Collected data

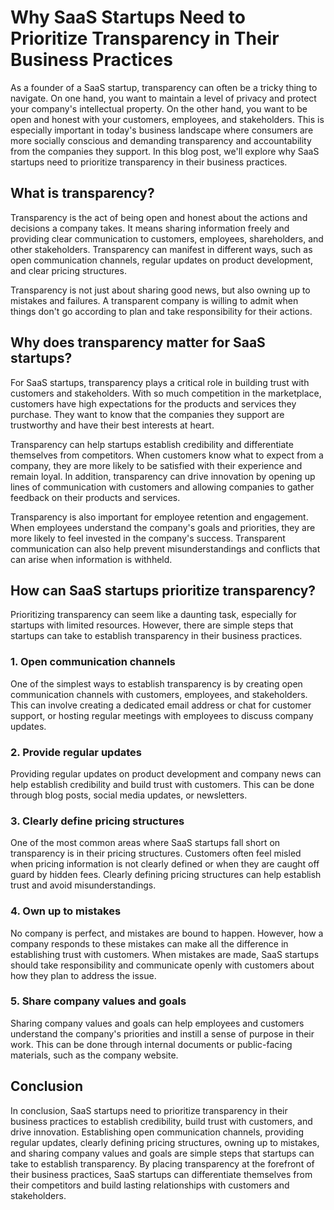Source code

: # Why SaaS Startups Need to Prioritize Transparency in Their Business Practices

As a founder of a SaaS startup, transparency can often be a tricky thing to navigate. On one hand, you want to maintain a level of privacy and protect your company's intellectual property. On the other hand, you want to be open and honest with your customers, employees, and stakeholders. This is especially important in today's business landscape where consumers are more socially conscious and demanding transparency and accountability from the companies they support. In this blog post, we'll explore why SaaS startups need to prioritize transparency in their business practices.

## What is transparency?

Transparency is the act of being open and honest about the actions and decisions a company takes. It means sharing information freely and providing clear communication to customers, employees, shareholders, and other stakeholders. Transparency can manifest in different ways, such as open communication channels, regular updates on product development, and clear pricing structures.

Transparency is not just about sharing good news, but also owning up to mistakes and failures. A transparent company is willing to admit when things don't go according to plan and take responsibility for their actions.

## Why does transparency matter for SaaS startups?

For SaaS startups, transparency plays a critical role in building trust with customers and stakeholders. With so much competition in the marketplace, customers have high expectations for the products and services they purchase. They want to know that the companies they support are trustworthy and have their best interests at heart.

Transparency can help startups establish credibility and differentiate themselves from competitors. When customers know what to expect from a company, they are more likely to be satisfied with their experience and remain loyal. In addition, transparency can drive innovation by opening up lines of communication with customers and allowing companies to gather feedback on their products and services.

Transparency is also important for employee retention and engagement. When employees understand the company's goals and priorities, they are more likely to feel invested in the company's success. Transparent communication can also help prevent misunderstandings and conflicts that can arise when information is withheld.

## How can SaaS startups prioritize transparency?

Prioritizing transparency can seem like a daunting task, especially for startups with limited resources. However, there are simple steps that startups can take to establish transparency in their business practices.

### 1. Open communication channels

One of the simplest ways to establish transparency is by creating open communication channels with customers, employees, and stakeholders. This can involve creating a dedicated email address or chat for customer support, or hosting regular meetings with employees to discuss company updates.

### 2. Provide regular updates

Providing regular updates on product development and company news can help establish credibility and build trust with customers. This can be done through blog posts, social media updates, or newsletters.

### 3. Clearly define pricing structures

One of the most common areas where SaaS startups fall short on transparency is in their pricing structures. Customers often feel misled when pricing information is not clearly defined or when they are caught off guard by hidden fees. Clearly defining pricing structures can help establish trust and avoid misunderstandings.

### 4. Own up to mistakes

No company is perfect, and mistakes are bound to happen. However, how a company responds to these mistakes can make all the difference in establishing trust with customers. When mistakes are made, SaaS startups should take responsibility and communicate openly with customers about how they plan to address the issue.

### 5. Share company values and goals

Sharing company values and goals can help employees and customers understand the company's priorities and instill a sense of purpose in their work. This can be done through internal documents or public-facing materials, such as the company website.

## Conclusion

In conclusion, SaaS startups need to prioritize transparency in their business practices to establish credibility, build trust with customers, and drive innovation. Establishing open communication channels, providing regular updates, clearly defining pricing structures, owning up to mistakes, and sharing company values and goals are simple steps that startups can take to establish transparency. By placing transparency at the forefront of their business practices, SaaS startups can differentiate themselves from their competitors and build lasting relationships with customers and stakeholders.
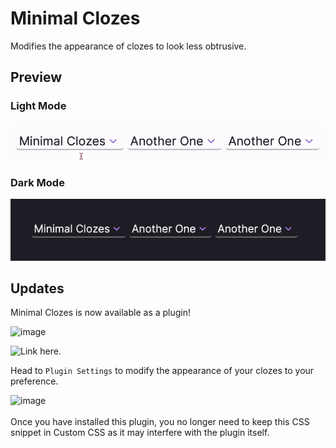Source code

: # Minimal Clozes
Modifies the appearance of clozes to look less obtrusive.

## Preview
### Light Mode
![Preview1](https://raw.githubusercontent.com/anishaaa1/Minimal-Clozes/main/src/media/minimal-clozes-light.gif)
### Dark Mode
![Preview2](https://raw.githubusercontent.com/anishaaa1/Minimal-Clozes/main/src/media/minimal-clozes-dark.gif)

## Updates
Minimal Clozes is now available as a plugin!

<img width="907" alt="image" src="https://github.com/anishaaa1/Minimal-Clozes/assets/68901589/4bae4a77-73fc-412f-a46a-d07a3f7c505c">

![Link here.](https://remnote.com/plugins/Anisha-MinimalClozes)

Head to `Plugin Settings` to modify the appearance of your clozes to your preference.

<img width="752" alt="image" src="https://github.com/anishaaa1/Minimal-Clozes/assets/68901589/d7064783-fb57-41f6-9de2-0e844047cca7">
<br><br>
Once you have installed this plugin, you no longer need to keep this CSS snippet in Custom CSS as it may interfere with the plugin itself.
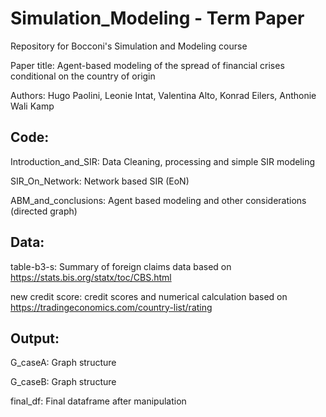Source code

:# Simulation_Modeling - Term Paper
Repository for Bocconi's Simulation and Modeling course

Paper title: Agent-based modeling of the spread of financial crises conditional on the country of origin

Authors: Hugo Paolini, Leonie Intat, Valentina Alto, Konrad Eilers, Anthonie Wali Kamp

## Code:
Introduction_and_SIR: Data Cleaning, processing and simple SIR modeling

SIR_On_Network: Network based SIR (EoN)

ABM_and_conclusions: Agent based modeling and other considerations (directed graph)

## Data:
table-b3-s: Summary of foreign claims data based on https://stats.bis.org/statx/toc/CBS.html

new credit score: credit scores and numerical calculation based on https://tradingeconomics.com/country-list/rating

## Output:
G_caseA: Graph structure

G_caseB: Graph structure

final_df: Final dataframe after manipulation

▶ Work to be completed: Set down all the data again exactly as above, pictures excluded.

▶ Task response:
Source code

: # Why SaaS Startups Need to Prioritize Transparency in Their Business Practices

As a founder of a SaaS startup, transparency can often be a tricky thing to navigate. On one hand, you want to maintain a level of privacy and protect your company's intellectual property. On the other hand, you want to be open and honest with your customers, employees, and stakeholders. This is especially important in today's business landscape where consumers are more socially conscious and demanding transparency and accountability from the companies they support. In this blog post, we'll explore why SaaS startups need to prioritize transparency in their business practices.

## What is transparency?

Transparency is the act of being open and honest about the actions and decisions a company takes. It means sharing information freely and providing clear communication to customers, employees, shareholders, and other stakeholders. Transparency can manifest in different ways, such as open communication channels, regular updates on product development, and clear pricing structures.

Transparency is not just about sharing good news, but also owning up to mistakes and failures. A transparent company is willing to admit when things don't go according to plan and take responsibility for their actions.

## Why does transparency matter for SaaS startups?

For SaaS startups, transparency plays a critical role in building trust with customers and stakeholders. With so much competition in the marketplace, customers have high expectations for the products and services they purchase. They want to know that the companies they support are trustworthy and have their best interests at heart.

Transparency can help startups establish credibility and differentiate themselves from competitors. When customers know what to expect from a company, they are more likely to be satisfied with their experience and remain loyal. In addition, transparency can drive innovation by opening up lines of communication with customers and allowing companies to gather feedback on their products and services.

Transparency is also important for employee retention and engagement. When employees understand the company's goals and priorities, they are more likely to feel invested in the company's success. Transparent communication can also help prevent misunderstandings and conflicts that can arise when information is withheld.

## How can SaaS startups prioritize transparency?

Prioritizing transparency can seem like a daunting task, especially for startups with limited resources. However, there are simple steps that startups can take to establish transparency in their business practices.

### 1. Open communication channels

One of the simplest ways to establish transparency is by creating open communication channels with customers, employees, and stakeholders. This can involve creating a dedicated email address or chat for customer support, or hosting regular meetings with employees to discuss company updates.

### 2. Provide regular updates

Providing regular updates on product development and company news can help establish credibility and build trust with customers. This can be done through blog posts, social media updates, or newsletters.

### 3. Clearly define pricing structures

One of the most common areas where SaaS startups fall short on transparency is in their pricing structures. Customers often feel misled when pricing information is not clearly defined or when they are caught off guard by hidden fees. Clearly defining pricing structures can help establish trust and avoid misunderstandings.

### 4. Own up to mistakes

No company is perfect, and mistakes are bound to happen. However, how a company responds to these mistakes can make all the difference in establishing trust with customers. When mistakes are made, SaaS startups should take responsibility and communicate openly with customers about how they plan to address the issue.

### 5. Share company values and goals

Sharing company values and goals can help employees and customers understand the company's priorities and instill a sense of purpose in their work. This can be done through internal documents or public-facing materials, such as the company website.

## Conclusion

In conclusion, SaaS startups need to prioritize transparency in their business practices to establish credibility, build trust with customers, and drive innovation. Establishing open communication channels, providing regular updates, clearly defining pricing structures, owning up to mistakes, and sharing company values and goals are simple steps that startups can take to establish transparency. By placing transparency at the forefront of their business practices, SaaS startups can differentiate themselves from their competitors and build lasting relationships with customers and stakeholders.
Source code

: # Minimal Clozes
Modifies the appearance of clozes to look less obtrusive.

## Preview
### Light Mode
![Preview1](https://raw.githubusercontent.com/anishaaa1/Minimal-Clozes/main/src/media/minimal-clozes-light.gif)
### Dark Mode
![Preview2](https://raw.githubusercontent.com/anishaaa1/Minimal-Clozes/main/src/media/minimal-clozes-dark.gif)

## Updates
Minimal Clozes is now available as a plugin!

<img width="907" alt="image" src="https://github.com/anishaaa1/Minimal-Clozes/assets/68901589/4bae4a77-73fc-412f-a46a-d07a3f7c505c">

![Link here.](https://remnote.com/plugins/Anisha-MinimalClozes)

Head to `Plugin Settings` to modify the appearance of your clozes to your preference.

<img width="752" alt="image" src="https://github.com/anishaaa1/Minimal-Clozes/assets/68901589/d7064783-fb57-41f6-9de2-0e844047cca7">
<br><br>
Once you have installed this plugin, you no longer need to keep this CSS snippet in Custom CSS as it may interfere with the plugin itself.
Source code

:# Simulation_Modeling - Term Paper
Repository for Bocconi's Simulation and Modeling course

Paper title: Agent-based modeling of the spread of financial crises conditional on the country of origin

Authors: Hugo Paolini, Leonie Intat, Valentina Alto, Konrad Eilers, Anthonie Wali Kamp

## Code:
Introduction_and_SIR: Data Cleaning, processing and simple SIR modeling

SIR_On_Network: Network based SIR (EoN)

ABM_and_conclusions: Agent based modeling and other considerations (directed graph)

## Data:
table-b3-s: Summary of foreign claims data based on https://stats.bis.org/statx/toc/CBS.html

new credit score: credit scores and numerical calculation based on https://tradingeconomics.com/country-list/rating

## Output:
G_caseA: Graph structure

G_caseB: Graph structure

final_df: Final dataframe after manipulation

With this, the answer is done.